● **Exercise directions**
Look through the entries below. Report each line that has the word "expression" in it.

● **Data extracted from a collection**
........

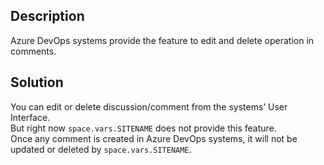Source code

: ## Description

Azure DevOps systems provide the feature to edit and delete operation in comments.

## Solution

You can edit or delete discussion/comment from the systems’ User Interface.  
But right now <code class="expression">space.vars.SITENAME</code> does not provide this feature.  
Once any comment is created in Azure DevOps systems, it will not be updated or deleted by <code class="expression">space.vars.SITENAME</code>.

........

● **Solution to the problem**
But right now <code class="expression">space.vars.SITENAME</code> does not provide this feature.  
Once any comment is created in Azure DevOps systems, it will not be updated or deleted by <code class="expression">space.vars.SITENAME</code>.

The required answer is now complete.